In my last post, I noted that in Bolivia I have the time and opportunity to train like I would like for a race like the Leadville 100. Currently I'm too much of a softy to leave Deneb home with the maid to get out for a long mid-week run, but were he in day care, that wouldn't be an issue. The real irony of having time to train in Bolivia is that, even while the time is there, it's the only thing I find attractive about being here.
This has put a huge strain on my relationship with my wife. I often find myself regressing and becoming a person I very much dislike.

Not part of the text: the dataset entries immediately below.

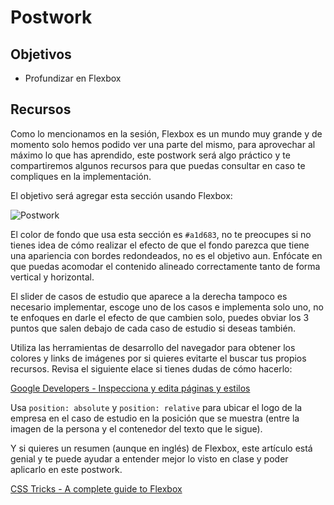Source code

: # Postwork

## Objetivos

- Profundizar en Flexbox

## Recursos

Como lo mencionamos en la sesión, Flexbox es un mundo muy grande y de momento
solo hemos podido ver una parte del mismo, para aprovechar al máximo lo que has
aprendido, este postwork será algo práctico y te compartiremos algunos recursos
para que puedas consultar en caso te compliques en la implementación.

El objetivo será agregar esta sección usando Flexbox:

![Postwork](./assets/postwork.png)

El color de fondo que usa esta sección es `#a1d683`, no te preocupes si no tienes
idea de cómo realizar el efecto de que el fondo parezca que tiene una apariencia
con bordes redondeados, no es el objetivo aun. Enfócate en que puedas acomodar
el contenido alineado correctamente tanto de forma vertical y horizontal.

El slider de casos de estudio que aparece a la derecha tampoco es necesario
implementar, escoge uno de los casos e implementa solo uno, no te enfoques en
darle el efecto de que cambien solo, puedes obviar los 3 puntos que salen debajo
de cada caso de estudio si deseas también.

Utiliza las herramientas de desarrollo del navegador para obtener los colores y
links de imágenes por si quieres evitarte el buscar tus propios recursos. Revisa
el siguiente elace si tienes dudas de cómo hacerlo:

[Google Developers - Inspecciona y edita páginas y estilos](https://developers.google.com/web/tools/chrome-devtools/inspect-styles?hl=es)

Usa `position: absolute` y `position: relative` para ubicar el logo de la empresa
en el caso de estudio en la posición que se muestra (entre la imagen de la
persona y el contenedor del texto que le sigue).

Y si quieres un resumen (aunque en inglés) de Flexbox, este artículo está genial
y te puede ayudar a entender mejor lo visto en clase y poder aplicarlo en este
postwork.

[CSS Tricks - A complete guide to Flexbox](https://css-tricks.com/snippets/css/a-guide-to-flexbox/)
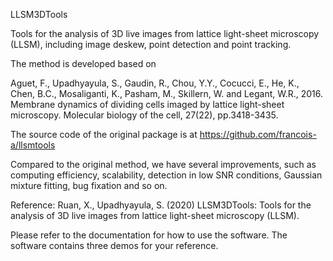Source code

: LLSM3DTools

Tools for the analysis of 3D live images from lattice light-sheet microscopy (LLSM), including image deskew, point detection and point tracking.

The method is developed based on 

Aguet, F., Upadhyayula, S., Gaudin, R., Chou, Y.Y., Cocucci, E., He, K., Chen, B.C., Mosaliganti, K., Pasham, M., Skillern, W. and Legant, W.R., 2016. Membrane dynamics of dividing cells imaged by lattice light-sheet microscopy. Molecular biology of the cell, 27(22), pp.3418-3435.

The source code of the original package is at https://github.com/francois-a/llsmtools

Compared to the original method, we have several improvements, such as computing efficiency, scalability, detection in low SNR conditions, Gaussian mixture fitting, bug fixation and so on. 

Reference: Ruan, X., Upadhyayula, S. (2020) LLSM3DTools: Tools for the analysis of 3D live images from lattice light-sheet microscopy (LLSM). 

Please refer to the documentation for how to use the software. The software contains three demos for your reference. 
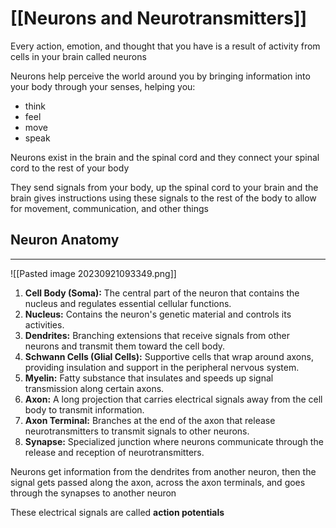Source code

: # [[Neurons and Neurotransmitters]]

Every action, emotion, and thought that you have is a result of activity from cells in your brain called neurons

Neurons help perceive the world around you by bringing information into your body through your senses, helping you:
- think 
- feel
- move
- speak

Neurons exist in the brain and the spinal cord and they connect your spinal cord to the rest of your body

They send signals from your body, up the spinal cord to your brain and the brain gives instructions using these signals to the rest of the body to allow for movement, communication, and other things

## Neuron Anatomy
--- 
![[Pasted image 20230921093349.png]]

1. **Cell Body (Soma):** The central part of the neuron that contains the nucleus and regulates essential cellular functions.
2. **Nucleus:** Contains the neuron's genetic material and controls its activities.
3. **Dendrites:** Branching extensions that receive signals from other neurons and transmit them toward the cell body.
4. **Schwann Cells (Glial Cells):** Supportive cells that wrap around axons, providing insulation and support in the peripheral nervous system.
5. **Myelin:** Fatty substance that insulates and speeds up signal transmission along certain axons.
6. **Axon:** A long projection that carries electrical signals away from the cell body to transmit information.
7. **Axon Terminal:** Branches at the end of the axon that release neurotransmitters to transmit signals to other neurons.
8. **Synapse:** Specialized junction where neurons communicate through the release and reception of neurotransmitters.


Neurons get information from the dendrites from another neuron, then the signal gets passed along the axon, across the axon terminals, and goes through the synapses to another neuron

These electrical signals are called **action potentials**

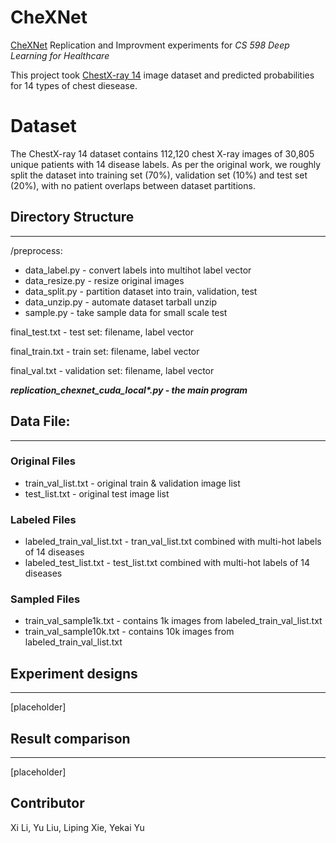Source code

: # CheXNet
[CheXNet](https://stanfordmlgroup.github.io/projects/chexnet/) Replication and Improvment experiments for *CS 598 Deep Learning for Healthcare*

This project took [ChestX-ray 14](https://openaccess.thecvf.com/content_cvpr_2017/papers/Wang_ChestX-ray8_Hospital-Scale_Chest_CVPR_2017_paper.pdf) image dataset and predicted probabilities for 14 types of chest diesease.

# Dataset

The ChestX-ray 14 dataset contains 112,120 chest X-ray images of 30,805 unique patients with 14 disease labels. As per the original work, we roughly split the dataset into training set (70%), validation set (10%) and test set (20%), with no patient overlaps between dataset partitions. 

## Directory Structure
---
/preprocess:
  - data_label.py - convert labels into multihot label vector
  - data_resize.py - resize original images
  - data_split.py - partition dataset into train, validation, test
  - data_unzip.py - automate dataset tarball unzip
  - <span>sample.py</span> - take sample data for small scale test

final_test.txt - test set: filename, label vector

final_train.txt - train set: filename, label vector

final_val.txt - validation set: filename, label vector

***replication_chexnet_cuda_local\*.py - the main program***

## Data File:
---
### Original Files
- train_val_list.txt - original train & validation image list
- test_list.txt - original test image list 
### Labeled Files
- labeled_train_val_list.txt - tran_val_list.txt combined with multi-hot labels of 14 diseases
- labeled_test_list.txt - test_list.txt combined with multi-hot labels of 14 diseases
### Sampled Files
- train_val_sample1k.txt - contains 1k images from labeled_train_val_list.txt
- train_val_sample10k.txt - contains 10k images from labeled_train_val_list.txt

## Experiment designs
---
[placeholder]

## Result comparison
---
[placeholder]

## Contributor
Xi Li, Yu Liu, Liping Xie, Yekai Yu


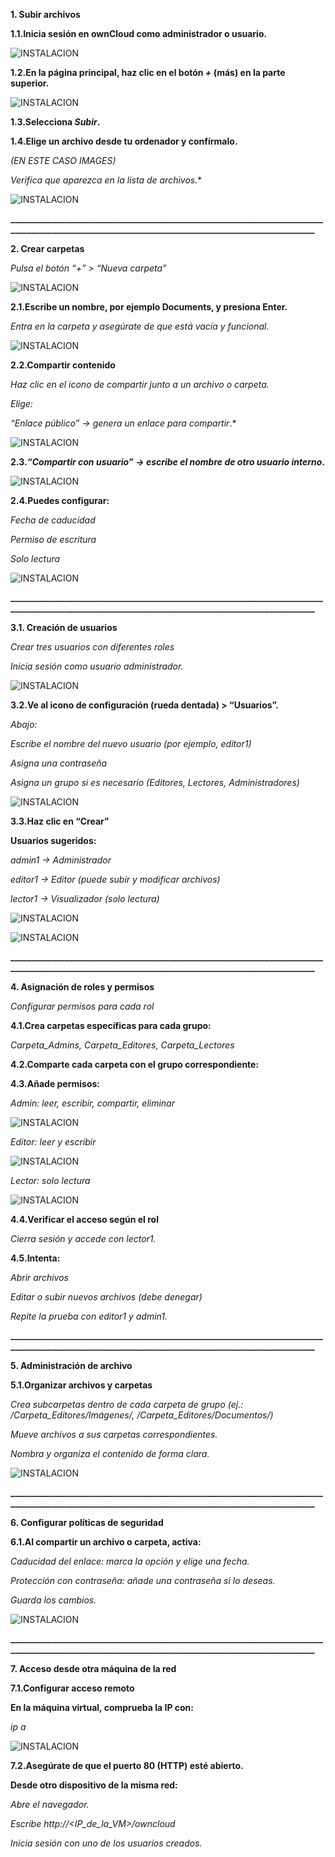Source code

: **1. Subir archivos**

**1.1.Inicia sesión en ownCloud como administrador o usuario.**

![INSTALACION](FOTOS01.png)

**1.2.En la página principal, haz clic en el botón *+* (más) en la parte superior.**

![INSTALACION](FOTOS02.png)

**1.3.Selecciona *Subir*.**

**1.4.Elige un archivo desde tu ordenador y confírmalo.**

*(EN ESTE CASO IMAGES)*

*Verifica que aparezca en la lista de archivos.**

![INSTALACION](FOTOS04.png)

**____________________________________________________________________________________________________________________________________________________**


**2. Crear carpetas**

*Pulsa el botón “+” > “Nueva carpeta”*

![INSTALACION](FOTOS02.png)

**2.1.Escribe un nombre, por ejemplo Documents, y presiona Enter.**

*Entra en la carpeta y asegúrate de que está vacía y funcional.*

![INSTALACION](FOTOS04.png)

**2.2.Compartir contenido**

*Haz clic en el icono de compartir junto a un archivo o carpeta.*

*Elige:*

*“Enlace público” → genera un enlace para compartir*.*

![INSTALACION](FOTOS07.png)

**2.3.*“Compartir con usuario” → escribe el nombre de otro usuario interno*.**

![INSTALACION](FOTOS08.png)

**2.4.Puedes configurar:**

*Fecha de caducidad*

*Permiso de escritura*

*Solo lectura*

![INSTALACION](FOTOS09.png)

**____________________________________________________________________________________________________________________________________________________**


**3.1. Creación de usuarios**

*Crear tres usuarios con diferentes roles*

*Inicia sesión como usuario administrador.*

![INSTALACION](FOTOS1.png)

**3.2.Ve al icono de configuración (rueda dentada) > “Usuarios”.**

*Abajo:*

*Escribe el nombre del nuevo usuario (por ejemplo, editor1)*

*Asigna una contraseña*

*Asigna un grupo si es necesario (Editores, Lectores, Administradores)*

![INSTALACION](FOTOS11.png)

**3.3.Haz clic en “Crear”**

**Usuarios sugeridos:**

*admin1 → Administrador*

*editor1 → Editor (puede subir y modificar archivos)*

*lector1 → Visualizador (solo lectura)*

![INSTALACION](FOTOS12.png)

![INSTALACION](FOTOS03.png)

**____________________________________________________________________________________________________________________________________________________**


**4. Asignación de roles y permisos**

*Configurar permisos para cada rol*

**4.1.Crea carpetas específicas para cada grupo:**

*Carpeta_Admins, Carpeta_Editores, Carpeta_Lectores*

**4.2.Comparte cada carpeta con el grupo correspondiente:**

**4.3.Añade permisos:**

*Admin: leer, escribir, compartir, eliminar*

![INSTALACION](FOTOS100.png)

*Editor: leer y escribir*

![INSTALACION](FOTOS101.png)

*Lector: solo lectura*

![INSTALACION](FOTOS102.png)


**4.4.Verificar el acceso según el rol**

*Cierra sesión y accede con lector1.*

**4.5.Intenta:**

*Abrir archivos* 

*Editar o subir nuevos archivos (debe denegar)*

*Repite la prueba con editor1 y admin1.*

**____________________________________________________________________________________________________________________________________________________**


**5. Administración de archivo**

**5.1.Organizar archivos y carpetas**

*Crea subcarpetas dentro de cada carpeta de grupo (ej.: /Carpeta_Editores/Imágenes/, /Carpeta_Editores/Documentos/)*

*Mueve archivos a sus carpetas correspondientes.*

*Nombra y organiza el contenido de forma clara.*

![INSTALACION](FOTOS15.png)

**____________________________________________________________________________________________________________________________________________________**


**6. Configurar políticas de seguridad**

**6.1.Al compartir un archivo o carpeta, activa:**

*Caducidad del enlace: marca la opción y elige una fecha.*

*Protección con contraseña: añade una contraseña si lo deseas.*

*Guarda los cambios.*

![INSTALACION](FOTOS16.png)

**____________________________________________________________________________________________________________________________________________________**


**7. Acceso desde otra máquina de la red**
  
**7.1.Configurar acceso remoto**

**En la máquina virtual, comprueba la IP con:**

*ip a*

![INSTALACION](FOTOS17.png)

**7.2.Asegúrate de que el puerto 80 (HTTP) esté abierto.**

**Desde otro dispositivo de la misma red:**

*Abre el navegador.*

*Escribe http://<IP_de_la_VM>/owncloud*

*Inicia sesión con uno de los usuarios creados.*
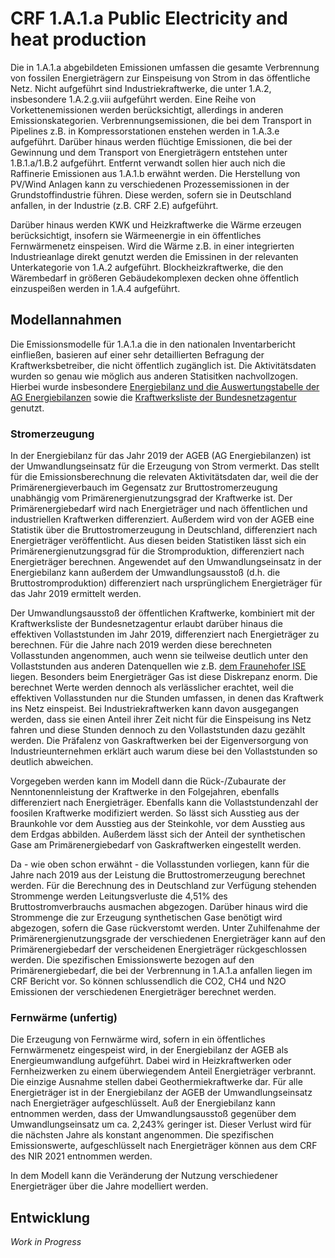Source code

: # CRF 1.A.1.a Public Electricity and heat production

Die in 1.A.1.a abgebildeten Emissionen umfassen die gesamte Verbrennung von fossilen Energieträgern zur Einspeisung von Strom in das öffentliche Netz.
Nicht aufgeführt sind Industriekraftwerke, die unter 1.A.2, insbesondere 1.A.2.g.viii aufgeführt werden.
Eine Reihe von Vorkettenemissionen werden berücksichtigt, allerdings in anderen Emissionskategorien.
Verbrennungsemissionen, die bei dem Transport in Pipelines z.B. in Kompressorstationen enstehen werden in 1.A.3.e aufgeführt.
Darüber hinaus werden flüchtige Emissionen, die bei der Gewinnung und dem Transport von Energieträgern entstehen unter 1.B.1.a/1.B.2 aufgeführt.
Entfernt verwandt sollen hier auch nich die Raffinerie Emissionen aus 1.A.1.b erwähnt werden.
Die Herstellung von PV/Wind Anlagen kann zu verschiedenen Prozessemissionen in der Grundstoffindustrie führen.
Diese werden, sofern sie in Deutschland anfallen, in der Industrie (z.B. CRF 2.E) aufgeführt.

Darüber hinaus werden KWK und Heizkraftwerke die Wärme erzeugen berücksichtigt, insofern sie Wärmeenergie in ein öffentliches Fernwärmenetz einspeisen.
Wird die Wärme z.B. in einer integrierten Industrieanlage direkt genutzt werden die Emissinen in der relevanten Unterkategorie von 1.A.2 aufgeführt.
Blockheizkraftwerke, die den Wärembedarf in größeren Gebäudekomplexen decken ohne öffentlich einzuspeißen werden in 1.A.4 aufgeführt.

## Modellannahmen

Die Emissionsmodelle für 1.A.1.a die in den nationalen Inventarbericht einfließen, basieren auf einer sehr detaillierten Befragung der Kraftwerksbetreiber, die nicht öffentlich zugänglich ist.
Die Aktivitätsdaten wurden so genau wie möglich aus anderen Statisitken nachvollzogen.
Hierbei wurde insbesondere 
[Energiebilanz und die Auswertungstabelle der AG Energiebilanzen](https://ag-energiebilanzen.de/daten-und-fakten/) 
sowie die 
[Kraftwerksliste der Bundesnetzagentur](https://www.bundesnetzagentur.de/DE/Fachthemen/ElektrizitaetundGas/Versorgungssicherheit/Erzeugungskapazitaeten/Kraftwerksliste/start.html)
genutzt.


### Stromerzeugung

In der Energiebilanz für das Jahr 2019 der AGEB (AG Energiebilanzen) ist der Umwandlungseinsatz für die Erzeugung von Strom vermerkt.
Das stellt für die Emissionsberechnung die relevaten Aktivitätsdaten dar, weil die der Primärenergieverbauch im Gegensatz zur Bruttostromerzeugung unabhängig vom Primärenergienutzungsgrad der Kraftwerke ist.
Der Primärenergiebedarf wird nach Energieträger und nach öffentlichen und industriellen Kraftwerken differenziert.
Außerdem wird von der AGEB eine Statistik über die Bruttostromerzeugung in Deutschland, differenziert nach Energieträger veröffentlicht.
Aus diesen beiden Statistiken lässt sich ein Primärenergienutzungsgrad für die Stromproduktion, differenziert nach Energieträger berechnen.
Angewendet auf den Umwandlungseinsatz in der Energiebilanz kann außerdem der Umwandlungsausstoß (d.h. die Bruttostromproduktion) differenziert nach ursprünglichem Energieträger für das Jahr 2019 ermittelt werden.

Der Umwandlungsausstoß der öffentlichen Kraftwerke, kombiniert mit der Kraftwerksliste der Bundesnetzagentur erlaubt darüber hinaus die effektiven Vollaststunden im Jahr 2019, differenziert nach Energieträger zu berechnen.
Für die Jahre nach 2019 werden diese berechneten Vollasstunden angenommen, auch wenn sie teilweise deutlich unter den Vollaststunden aus anderen Datenquellen wie z.B. [dem Fraunehofer ISE](https://energy-charts.info/downloads.html?l=de&c=DE) liegen. 
Besonders beim Energieträger Gas ist diese Diskrepanz enorm.
Die berechnet Werte werden dennoch als verlässlicher erachtet, weil die effektiven Vollasstunden nur die Stunden umfassen, in denen das Kraftwerk ins Netz einspeist.
Bei Industriekraftwerken kann davon ausgegangen werden, dass sie einen Anteil ihrer Zeit nicht für die Einspeisung ins Netz fahren und diese Stunden dennoch zu den Vollaststunden dazu gezählt werden.
Die Präfalenz von Gaskraftwerken bei der Eigenversorgung von Industrieunternehmen erklärt auch warum diese bei den Vollaststunden so deutlich abweichen.

Vorgegeben werden kann im Modell dann die Rück-/Zubaurate der Nenntonennleistung der Kraftwerke in den Folgejahren, ebenfalls differenziert nach Energieträger.
Ebenfalls kann die Vollaststundenzahl der foosilen Kraftwerke modifiziert werden.
So lässt sich Ausstieg aus der Braunkohle vor dem Ausstieg aus der Steinkohle, vor dem Ausstieg aus dem Erdgas abbilden.
Außerdem lässt sich der Anteil der synthetischen Gase am Primärenergiebedarf von Gaskraftwerken eingestellt werden.

Da - wie oben schon erwähnt - die Vollasstunden vorliegen, kann für die Jahre nach 2019 aus der Leistung die Bruttostromerzeugung berechnet werden.
Für die Berechnung des in Deutschland zur Verfügung stehenden Strommenge werden Leitungsverluste die 4,51% des Bruttostromverbrauchs ausmachen abgezogen.
Darüber hinaus wird die Strommenge die zur Erzeugung synthetischen Gase benötigt wird abgezogen, sofern die Gase rückverstomt werden.
Unter Zuhilfenahme der Primärenergienutzungsgrade der verschiedenen Energieträger kann auf den Primärenergiebedarf der verscheidenen Energieträger rückgeschlossen werden.
Die spezifischen Emissionswerte bezogen auf den Primärenergiebedarf, die bei der Verbrennung in 1.A.1.a anfallen liegen im CRF Bericht vor.
So können schlussendlich die CO2, CH4 und N2O Emissionen der verschiedenen Energieträger berechnet werden.

### Fernwärme (unfertig)

Die Erzeugung von Fernwärme wird, sofern in ein öffentliches Fernwärmenetz eingespeist wird, in der Energiebilanz der AGEB als Energieumwandlung aufgeführt.
Dabei wird in Heizkraftwerken oder Fernheizwerken zu einem überwiegendem Anteil Energieträger verbrannt.
Die einzige Ausnahme stellen dabei Geothermiekraftwerke dar.
Für alle Energieträger ist in der Energiebilanz der AGEB der Umwandlungseinsatz nach Energieträger aufgeschlüsselt.
Auß der Energiebilanz kann entnommen werden, dass der Umwandlungsausstoß gegenüber dem Umwandlungseinsatz um ca. 2,243% geringer ist.
Dieser Verlust wird für die nächsten Jahre als konstant angenommen.
Die spezifischen Emissionswerte, aufgeschlüsselt nach Energieträger können aus dem CRF des NIR 2021 entnommen werden.

In dem Modell kann die Veränderung der Nutzung verschiedener Energieträger über die Jahre modelliert werden.

## Entwicklung

_Work in Progress_

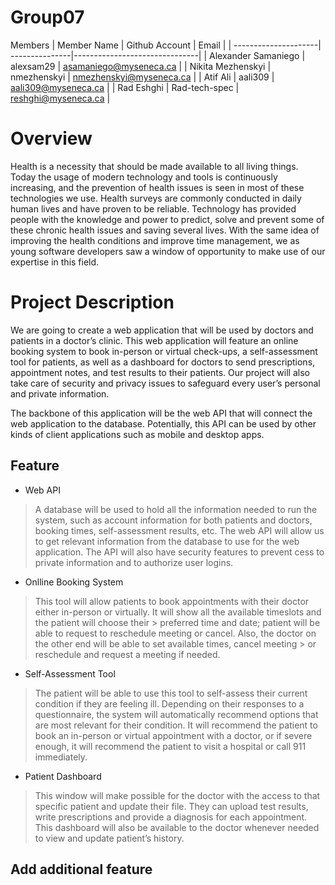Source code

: # Group07
Members
|      Member Name     | Github Account |           Email               |
| ---------------------| ---------------|-------------------------------|
| Alexander Samaniego  | alexsam29      | asamaniego@myseneca.ca        |
| Nikita Mezhenskyi    | nmezhenskyi    | nmezhenskyi@myseneca.ca       |
| Atif Ali             | aali309        | aali309@myseneca.ca           |
| Rad Eshghi           | Rad-tech-spec  | reshghi@myseneca.ca           |

# Overview
Health is a necessity that should be made available to all living things. Today the usage of modern technology and tools is continuously increasing, and the prevention of health issues is seen in most of these technologies we use. Health surveys are commonly conducted in daily human lives and have proven to be reliable. Technology has provided people with the knowledge and power to predict, solve and prevent some of these chronic health issues and saving several lives. With the same idea of improving the health conditions and improve time management, we as young software developers saw a window of opportunity to make use of our expertise in this field. 

# Project Description
We are going to create a web application that will be used by doctors and patients in a doctor’s clinic. This web application will feature an online booking system to book in-person or virtual check-ups, a self-assessment tool for patients, as well as a dashboard for doctors to send prescriptions, appointment notes, and test results to their patients. Our project will also take care of security and privacy issues to safeguard every user’s personal and private information.

The backbone of this application will be the web API that will connect the web application to the database. Potentially, this API can be used by other kinds of client applications such as mobile and desktop apps.

## Feature

- Web API 
> A database will be used to hold all the information needed to run the system, such as account information for both patients and doctors, booking times, self-assessment 
> results, etc. The web API will allow us to get relevant information from the database to use for the web application. The API will also have security features to prevent 
> cess to 
> private information and to authorize user logins. 

- Onlline Booking System
> This tool will allow patients to book appointments with their doctor either in-person or virtually. It will show all the available timeslots and the patient will choose their > preferred time and date; patient will be able to request to reschedule meeting or cancel. Also, the doctor on the other end will be able to set available times, cancel meeting > or reschedule and request a meeting if needed.  

- Self-Assessment Tool
> The patient will be able to use this tool to self-assess their current condition if they are feeling ill.  Depending on their responses to a questionnaire, the system will 
> automatically recommend options that are most relevant for their condition.  It will recommend the patient to book an in-person or virtual appointment with a doctor, or if 
> severe enough, it will recommend the patient to visit a hospital or call 911 immediately. 

- Patient Dashboard 
> This window will make possible for the doctor with the access to that specific patient and update their file. They can upload test results, write prescriptions and provide a 
> diagnosis for each appointment. This dashboard will also be available to the doctor whenever needed to view and update patient’s history.  

## Add additional feature
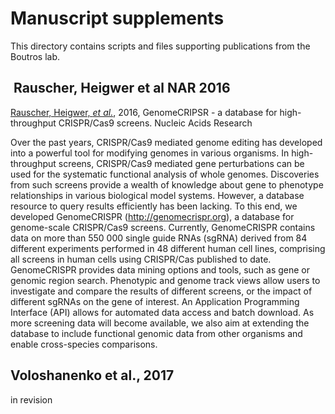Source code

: # Manuscript supplements

This directory contains scripts and files supporting publications from the Boutros lab.

##  Rauscher, Heigwer et al NAR 2016

[Rauscher, Heigwer, *et al.*](https://academic.oup.com/nar/article/45/D1/D679/2333939/GenomeCRISPR-a-database-for-high-throughput-CRISPR), 2016, GenomeCRIPSR - a database for high-throughput CRISPR/Cas9 screens. Nucleic Acids Research

Over the past years, CRISPR/Cas9 mediated genome editing has developed into a powerful tool for modifying genomes in various organisms. In high-throughput screens, CRISPR/Cas9 mediated gene perturbations can be used for the systematic functional analysis of whole genomes. Discoveries from such screens provide a wealth of knowledge about gene to phenotype relationships in various biological model systems. However, a database resource to query results efficiently has been lacking. To this end, we developed GenomeCRISPR (http://genomecrispr.org), a database for genome-scale CRISPR/Cas9 screens. Currently, GenomeCRISPR contains data on more than 550 000 single guide RNAs (sgRNA) derived from 84 different experiments performed in 48 different human cell lines, comprising all screens in human cells using CRISPR/Cas published to date. GenomeCRISPR provides data mining options and tools, such as gene or genomic region search. Phenotypic and genome track views allow users to investigate and compare the results of different screens, or the impact of different sgRNAs on the gene of interest. An Application Programming Interface (API) allows for automated data access and batch download. As more screening data will become available, we also aim at extending the database to include functional genomic data from other organisms and enable cross-species comparisons.

## Voloshanenko et al., 2017

in revision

There's a further irony. My wife is doing fabulously well career-wise here. In fact, I find great pride in the fact that she is such an influential person. In her current role, she has the capacity to actually make a difference for the environment. I have uttered on many occasions the phrase, "The only thing I give a shit about when I cast my vote is who will be a better steward of our lands." She would always have my vote, yet somehow finds herself essentially a dictator.
She is Executive Director of a small institute here which is looking for sustainable methods to harvest Bolivia's timber. There's more, but if I told you, then I'd have to kill you...
Anyway, all of this complexity ties into why it's too much for me to even attempt Leadville right now.
[editor's note - somehow I forgot to sign off]
Thanks for reading, and sometimes there are just some things which are more important.